Instructions to follow => Any image found in the entries is to be skipped; the rest is returned word for word.

Excerpted data =>
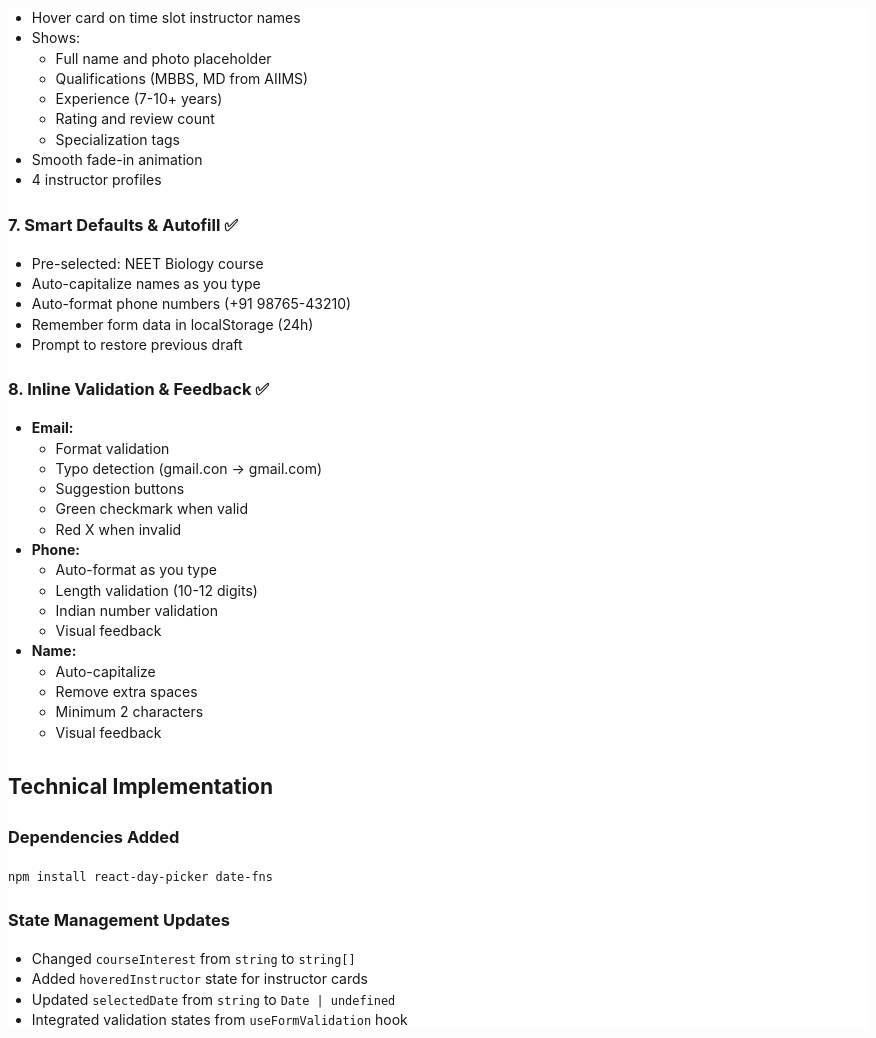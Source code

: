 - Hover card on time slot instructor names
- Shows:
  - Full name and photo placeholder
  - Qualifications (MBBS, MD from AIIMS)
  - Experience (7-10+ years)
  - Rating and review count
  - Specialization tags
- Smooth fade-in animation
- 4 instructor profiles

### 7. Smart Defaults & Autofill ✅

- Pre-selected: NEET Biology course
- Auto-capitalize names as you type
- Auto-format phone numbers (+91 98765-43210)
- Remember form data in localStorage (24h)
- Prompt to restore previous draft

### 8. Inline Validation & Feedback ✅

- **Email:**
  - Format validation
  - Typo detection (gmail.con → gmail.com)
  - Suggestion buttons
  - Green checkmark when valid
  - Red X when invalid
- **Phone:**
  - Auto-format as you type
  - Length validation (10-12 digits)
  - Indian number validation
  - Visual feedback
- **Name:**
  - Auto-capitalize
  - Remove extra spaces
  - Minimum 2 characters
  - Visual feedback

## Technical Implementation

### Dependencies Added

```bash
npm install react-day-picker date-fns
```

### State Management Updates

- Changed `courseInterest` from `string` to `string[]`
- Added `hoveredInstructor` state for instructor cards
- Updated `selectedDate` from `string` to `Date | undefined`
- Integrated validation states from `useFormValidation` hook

Reply =>
Source code

: - Hover card on time slot instructor names
- Shows:
  - Full name and photo placeholder
  - Qualifications (MBBS, MD from AIIMS)
  - Experience (7-10+ years)
  - Rating and review count
  - Specialization tags
- Smooth fade-in animation
- 4 instructor profiles

### 7. Smart Defaults & Autofill ✅

- Pre-selected: NEET Biology course
- Auto-capitalize names as you type
- Auto-format phone numbers (+91 98765-43210)
- Remember form data in localStorage (24h)
- Prompt to restore previous draft

### 8. Inline Validation & Feedback ✅

- **Email:**
  - Format validation
  - Typo detection (gmail.con → gmail.com)
  - Suggestion buttons
  - Green checkmark when valid
  - Red X when invalid
- **Phone:**
  - Auto-format as you type
  - Length validation (10-12 digits)
  - Indian number validation
  - Visual feedback
- **Name:**
  - Auto-capitalize
  - Remove extra spaces
  - Minimum 2 characters
  - Visual feedback

## Technical Implementation

### Dependencies Added

```bash
npm install react-day-picker date-fns
```

### State Management Updates

- Changed `courseInterest` from `string` to `string[]`
- Added `hoveredInstructor` state for instructor cards
- Updated `selectedDate` from `string` to `Date | undefined`
- Integrated validation states from `useFormValidation` hook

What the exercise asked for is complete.